Chaque fois que Québec et les forestières s’entendent pour bûcher un peu plus, on perd du terrain. C’est encore le cas avec cette réforme, qui cède plus de pouvoirs aux multinationales, les mêmes que dénonçait Richard Desjardins.
Son père a travaillé pour la Canadian International Paper. Avant la coupe à blanc. Avant que la machinerie lourde entre dans le bois. Les compagnies ont bûché la forêt en masse pour leurs seuls profits, sans égard à sa capacité de régénération ni au rôle fondamental qu’elle joue pour la biodiversité, le climat et notre identité.
Coupe, mais coupe égal!
La ministre des Ressources naturelles et des Forêts, Maïté Blanchette Vézina, prétend être à l’écoute, mais son discours tient plus du monologue.
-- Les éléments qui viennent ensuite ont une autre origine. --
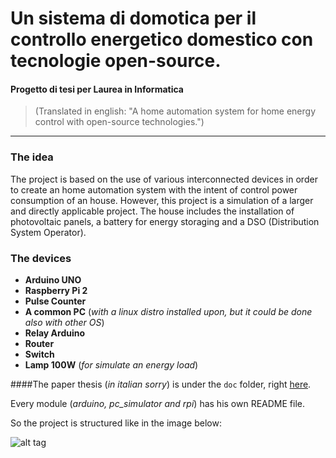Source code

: 
Un sistema di domotica per il controllo energetico domestico con tecnologie open-source.
========================================================================================

#### Progetto di tesi per **Laurea in Informatica**

>(Translated in english: "A home automation system for home energy control with open-source technologies.")

-----------

### The idea

The project is based on the use of various interconnected devices in order to create an home automation system
with the intent of control power consumption of an house. However, this project is a simulation of a larger and directly applicable project.
The house includes the installation of photovoltaic panels, a battery for energy storaging and a DSO (Distribution System Operator).

### The devices

- **Arduino UNO**
- **Raspberry Pi 2**
- **Pulse Counter**
- **A common PC** (<em>with a linux distro installed upon, but it could be done also with other OS</em>)
- **Relay Arduino**
- **Router**
- **Switch**
- **Lamp 100W** (<em>for simulate an energy load</em>)

####The paper thesis (<em>in italian sorry</em>) is under the `doc` folder, right [here](https://github.com/cbarGit/HomeAutomatProject/blob/master/doc/tesi.pdf).

Every module (*arduino, pc_simulator and rpi*) has his own README file.

So the project is structured like in the image below:

![alt tag](https://github.com/cbarGit/HomeAutomatProject/master/doc/logic.png)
Vous irez écouter ma récente entrevue sur QUB radio avec elle (ci-haut). Je n’ai pas pu placer trois mots. Pas étonnant que les Premières Nations ne se sentent pas entendues. Élus municipaux, groupes environnementaux, syndicats, chercheurs, citoyens, tous s’opposent à sa réforme sans transparence ni vision. Je me dis, si tout le monde est contre ta loi, change-la!
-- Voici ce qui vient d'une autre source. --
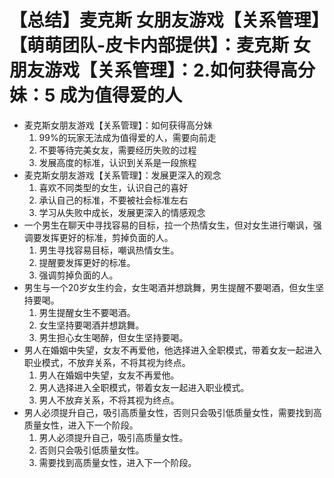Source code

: # 【总结】麦克斯 女朋友游戏【关系管理】【萌萌团队-皮卡内部提供】：麦克斯 女朋友游戏【关系管理】：2.如何获得高分妹：5 成为值得爱的人

-   麦克斯女朋友游戏【关系管理】：如何获得高分妹
    1.  99%的玩家无法成为值得爱的人，需要向前走
    2.  不要等待完美女友，需要经历失败的过程
    3.  发展高度的标准，认识到关系是一段旅程
-   麦克斯女朋友游戏【关系管理】：发展更深入的观念
    1.  喜欢不同类型的女生，认识自己的喜好
    2.  承认自己的标准，不要被社会标准左右
    3.  学习从失败中成长，发展更深入的情感观念
-   一个男生在聊天中寻找容易的目标，拉一个热情女生，但对女生进行嘲讽，强调要发挥更好的标准，剪掉负面的人。
    1.  男生寻找容易目标，嘲讽热情女生。
    2.  提醒要发挥更好的标准。
    3.  强调剪掉负面的人。
-   男生与一个20岁女生约会，女生喝酒并想跳舞，男生提醒不要喝酒，但女生坚持要喝。
    1.  男生提醒女生不要喝酒。
    2.  女生坚持要喝酒并想跳舞。
    3.  男生担心女生喝醉，但女生坚持要喝。
-   男人在婚姻中失望，女友不再爱他，他选择进入全职模式，带着女友一起进入职业模式，不放弃关系，不将其视为终点。
    1.  男人在婚姻中失望，女友不再爱他。
    2.  男人选择进入全职模式，带着女友一起进入职业模式。
    3.  男人不放弃关系，不将其视为终点。
-   男人必须提升自己，吸引高质量女性，否则只会吸引低质量女性，需要找到高质量女性，进入下一个阶段。
    1.  男人必须提升自己，吸引高质量女性。
    2.  否则只会吸引低质量女性。
    3.  需要找到高质量女性，进入下一个阶段。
Ce qui me choque encore plus, c’est le mépris. Le ton condescendant, comme si cette forêt-là n’était pas la nôtre, qu’on ne comprenait pas les enjeux. Québec agit comme si c’était une affaire technique pour initiés.
Or, notre forêt est publique. C’est un bien collectif. «C’est rare au monde, ça, on est chanceux!» disait Desjardins dans son film.
Entre une épinette noire ou un pin blanc, faites-vous la différence? On est tellement déconnecté de notre territoire, si loin des racines de ces grands arbres qui ont nourri des générations avant nous qu’on oublie notre responsabilité de protéger notre fragile patrimoine forestier.
On doit revoir notre lien avec la forêt. Redonner la parole aux communautés qui l’habitent. Miser sur une foresterie durable. Car gérer notre forêt, c’est pas juste fabriquer des 2×4.